**ACTIVITY**
Which lines in the records below include the word "documentclass"? Report each of them in full.

(SUPPLIED RECORDS Opens)

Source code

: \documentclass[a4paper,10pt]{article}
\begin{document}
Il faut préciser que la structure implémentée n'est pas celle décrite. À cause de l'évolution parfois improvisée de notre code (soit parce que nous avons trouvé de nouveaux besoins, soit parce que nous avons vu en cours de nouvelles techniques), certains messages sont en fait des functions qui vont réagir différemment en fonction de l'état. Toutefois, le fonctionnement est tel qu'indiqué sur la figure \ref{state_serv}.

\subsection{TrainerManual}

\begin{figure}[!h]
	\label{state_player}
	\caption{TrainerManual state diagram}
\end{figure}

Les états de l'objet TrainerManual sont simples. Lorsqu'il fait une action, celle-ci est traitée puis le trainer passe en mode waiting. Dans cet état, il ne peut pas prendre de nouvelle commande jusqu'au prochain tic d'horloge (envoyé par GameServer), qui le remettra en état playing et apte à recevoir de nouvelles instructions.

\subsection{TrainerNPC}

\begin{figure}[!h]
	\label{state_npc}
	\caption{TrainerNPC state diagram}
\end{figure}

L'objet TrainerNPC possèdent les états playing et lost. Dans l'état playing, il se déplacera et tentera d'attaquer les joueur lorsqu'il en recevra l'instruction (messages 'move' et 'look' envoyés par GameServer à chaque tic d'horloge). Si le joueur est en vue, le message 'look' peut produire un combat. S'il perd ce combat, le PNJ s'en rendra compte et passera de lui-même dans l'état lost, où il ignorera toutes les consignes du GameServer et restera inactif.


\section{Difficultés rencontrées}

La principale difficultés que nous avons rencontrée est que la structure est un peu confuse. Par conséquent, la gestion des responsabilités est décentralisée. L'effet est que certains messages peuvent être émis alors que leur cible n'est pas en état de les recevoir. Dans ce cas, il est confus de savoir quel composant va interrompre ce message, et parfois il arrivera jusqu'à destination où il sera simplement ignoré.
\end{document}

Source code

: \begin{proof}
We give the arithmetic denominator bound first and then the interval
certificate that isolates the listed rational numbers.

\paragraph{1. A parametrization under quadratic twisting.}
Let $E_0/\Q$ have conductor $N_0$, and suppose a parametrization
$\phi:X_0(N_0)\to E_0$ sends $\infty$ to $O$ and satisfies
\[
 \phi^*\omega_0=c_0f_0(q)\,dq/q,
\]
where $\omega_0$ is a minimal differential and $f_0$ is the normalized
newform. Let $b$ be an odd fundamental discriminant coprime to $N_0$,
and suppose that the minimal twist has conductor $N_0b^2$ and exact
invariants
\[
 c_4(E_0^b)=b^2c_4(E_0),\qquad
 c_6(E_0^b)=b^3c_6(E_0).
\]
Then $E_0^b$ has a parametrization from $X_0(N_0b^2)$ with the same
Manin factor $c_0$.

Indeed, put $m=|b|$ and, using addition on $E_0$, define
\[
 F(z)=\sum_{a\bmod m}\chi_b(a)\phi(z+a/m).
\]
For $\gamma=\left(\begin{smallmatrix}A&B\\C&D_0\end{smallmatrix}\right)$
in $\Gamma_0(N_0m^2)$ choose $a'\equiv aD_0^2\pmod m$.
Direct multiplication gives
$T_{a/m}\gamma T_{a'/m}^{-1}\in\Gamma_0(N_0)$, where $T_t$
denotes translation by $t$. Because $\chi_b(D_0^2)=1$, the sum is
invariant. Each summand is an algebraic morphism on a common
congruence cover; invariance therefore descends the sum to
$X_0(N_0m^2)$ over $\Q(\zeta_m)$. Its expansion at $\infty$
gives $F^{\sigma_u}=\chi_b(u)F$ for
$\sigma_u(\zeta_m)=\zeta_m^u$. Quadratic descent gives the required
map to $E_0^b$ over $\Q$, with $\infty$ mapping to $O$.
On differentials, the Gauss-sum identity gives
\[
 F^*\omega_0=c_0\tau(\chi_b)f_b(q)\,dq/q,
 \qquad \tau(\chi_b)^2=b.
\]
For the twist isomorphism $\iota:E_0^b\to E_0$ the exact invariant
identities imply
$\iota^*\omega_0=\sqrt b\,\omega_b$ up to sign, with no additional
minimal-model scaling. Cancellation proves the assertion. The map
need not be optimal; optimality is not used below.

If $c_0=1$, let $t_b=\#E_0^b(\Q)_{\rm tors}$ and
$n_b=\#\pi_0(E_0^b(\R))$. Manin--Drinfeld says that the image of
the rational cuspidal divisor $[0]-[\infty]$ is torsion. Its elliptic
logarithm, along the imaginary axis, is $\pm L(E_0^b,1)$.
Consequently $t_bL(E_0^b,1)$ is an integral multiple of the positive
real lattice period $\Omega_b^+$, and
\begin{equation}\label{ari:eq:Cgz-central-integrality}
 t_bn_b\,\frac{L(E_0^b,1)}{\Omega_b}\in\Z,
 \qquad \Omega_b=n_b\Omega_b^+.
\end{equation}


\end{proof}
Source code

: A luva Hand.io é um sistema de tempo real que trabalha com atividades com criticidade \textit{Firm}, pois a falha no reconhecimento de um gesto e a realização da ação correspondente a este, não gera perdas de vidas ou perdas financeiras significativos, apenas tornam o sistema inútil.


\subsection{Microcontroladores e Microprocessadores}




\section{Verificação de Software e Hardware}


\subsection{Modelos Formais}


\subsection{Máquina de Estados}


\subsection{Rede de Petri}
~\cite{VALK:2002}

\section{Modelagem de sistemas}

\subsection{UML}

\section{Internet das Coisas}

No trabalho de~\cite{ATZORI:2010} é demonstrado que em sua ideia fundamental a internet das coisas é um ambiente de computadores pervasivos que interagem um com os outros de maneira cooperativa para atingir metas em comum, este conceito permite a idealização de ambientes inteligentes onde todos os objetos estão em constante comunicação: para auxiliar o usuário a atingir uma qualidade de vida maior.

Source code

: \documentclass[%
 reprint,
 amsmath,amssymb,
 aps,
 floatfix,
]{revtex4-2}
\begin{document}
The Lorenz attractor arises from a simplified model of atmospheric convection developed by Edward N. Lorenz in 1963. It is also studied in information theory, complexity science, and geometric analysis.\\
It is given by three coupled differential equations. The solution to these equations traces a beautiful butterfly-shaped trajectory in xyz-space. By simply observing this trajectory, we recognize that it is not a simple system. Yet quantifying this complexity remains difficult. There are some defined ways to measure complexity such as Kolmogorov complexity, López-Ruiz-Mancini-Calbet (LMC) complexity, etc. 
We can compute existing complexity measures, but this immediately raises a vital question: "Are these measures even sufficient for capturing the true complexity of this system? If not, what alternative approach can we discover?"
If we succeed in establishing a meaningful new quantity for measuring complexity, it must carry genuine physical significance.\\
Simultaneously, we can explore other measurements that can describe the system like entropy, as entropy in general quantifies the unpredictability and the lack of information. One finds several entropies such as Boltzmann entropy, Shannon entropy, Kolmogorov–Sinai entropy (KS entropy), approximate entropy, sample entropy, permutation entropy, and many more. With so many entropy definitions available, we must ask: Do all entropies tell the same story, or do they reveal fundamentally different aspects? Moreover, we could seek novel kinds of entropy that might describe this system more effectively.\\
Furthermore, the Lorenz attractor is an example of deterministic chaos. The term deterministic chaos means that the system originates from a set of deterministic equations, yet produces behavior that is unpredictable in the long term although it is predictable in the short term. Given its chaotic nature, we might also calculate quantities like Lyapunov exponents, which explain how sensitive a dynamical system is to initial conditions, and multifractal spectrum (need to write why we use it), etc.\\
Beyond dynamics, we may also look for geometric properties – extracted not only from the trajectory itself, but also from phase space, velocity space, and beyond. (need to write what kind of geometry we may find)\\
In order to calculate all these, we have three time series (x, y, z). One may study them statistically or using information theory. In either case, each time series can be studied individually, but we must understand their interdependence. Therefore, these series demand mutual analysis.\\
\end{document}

(SUPPLIED RECORDS Closes)

**ANSWER**
: \documentclass[a4paper,10pt]{article}
: \documentclass[%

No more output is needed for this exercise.